Je ne connaissais pas le personnage. Zweig nous présente une femme plutôt simple et frivole dans ses premières années, pleine d'insouciance - trop même - face aux responsabilités de son titre. C'est ce qui lui sera le plus reproché et lui donnera cette mauvaise réputation qui la précipitera dans le malheur quand la situation s'aggravera avec la Révolution. Elle en prendra conscience mais ce sera trop tard…

J'ai également appris pas mal de choses sur cette reine de France. Je pense à ses débuts avec Louis XVI : je ne sais pas si Zweig le charge un peu trop, mais j'en retiens un homme impuissant au début, apathique, un perpétuel indécis… finalement un homme pas fait pour être roi et qui le sera pourtant dans la pire période qu'on pouvait imaginer.
Il y a également l'incroyable histoire de l'affaire du collier, sa relation avec Fersen (Ah ! l'admirable Fersen !), les multiples tentatives d'évasion après l'épisode de Varennes et enfin ce simulacre de procès…
Mais je dois avouer que j'ai surtout été surprise de découvrir à quel point elle et le roi ont été si peu soutenus - je dirais même abandonnés - par les différentes cours européennes lors de la Révolution. Entre son neveu à la cour d'Autriche qui fait le sourd à tous ses appels et les frères du roi qui aggravent sa situation par leurs aboiements hypocrites, le sentiment d'abandon a dû être énorme pour Marie-Antoinette, vécu comme une forme de trahison.

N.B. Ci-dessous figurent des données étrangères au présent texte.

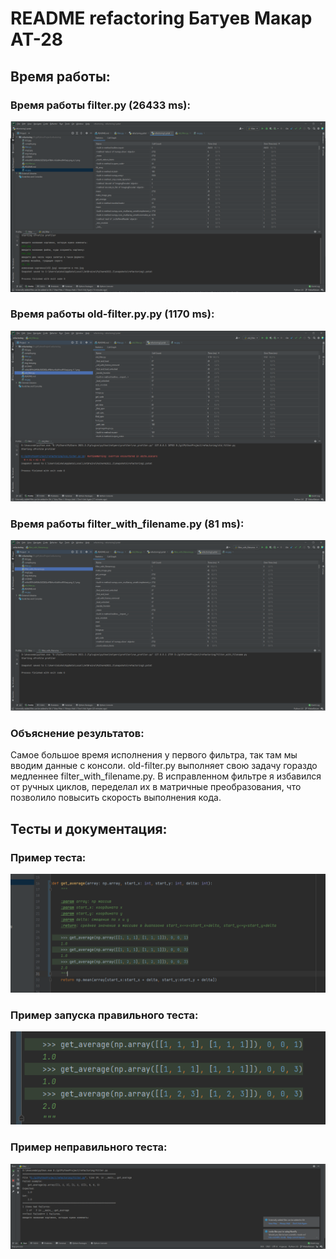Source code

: # README refactoring Батуев Макар АТ-28

## Время работы:

### Время работы filter.py (26433 ms):

![filter.py](refactoring-tasks-images/new-filter.PNG)

### Время работы old-filter.py.py (1170 ms):

![old-filter.py](refactoring-tasks-images/old-filter.PNG)

### Время работы filter_with_filename.py (81 ms):

![filter_with_filename.py](refactoring-tasks-images/filter_with_filename.PNG)

### Объяснение результатов:

Самое большое время исполнения у первого фильтра, так там мы вводим данные с консоли. old-filter.py выполняет свою
задачу гораздо медленнее filter_with_filename.py. В исправленном фильтре я избавился от ручных циклов, переделал их в
матричные преобразования, что позволило повысить скорость выполнения кода.

## Тесты и документация:

### Пример теста:

![average-test](refactoring-tasks-images/average-test.PNG)

### Пример запуска правильного теста:

![completed-test](refactoring-tasks-images/complete-test.PNG)

### Пример неправильного теста:

![failed-test](refactoring-tasks-images/failed-test.PNG)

Un drame émouvant en somme que la vie de Marie-Antoinette, une femme commune dans son caractère, mais qui aura à la fois brillé comme personne dans la plus belle cour d'Europe et plongé dans les ténèbres, broyée par le destin. Ce personnage ne m'attirait pas, mais je dois reconnaître que son destin fut incroyable, et Zweig l'a magnifiquement décrit.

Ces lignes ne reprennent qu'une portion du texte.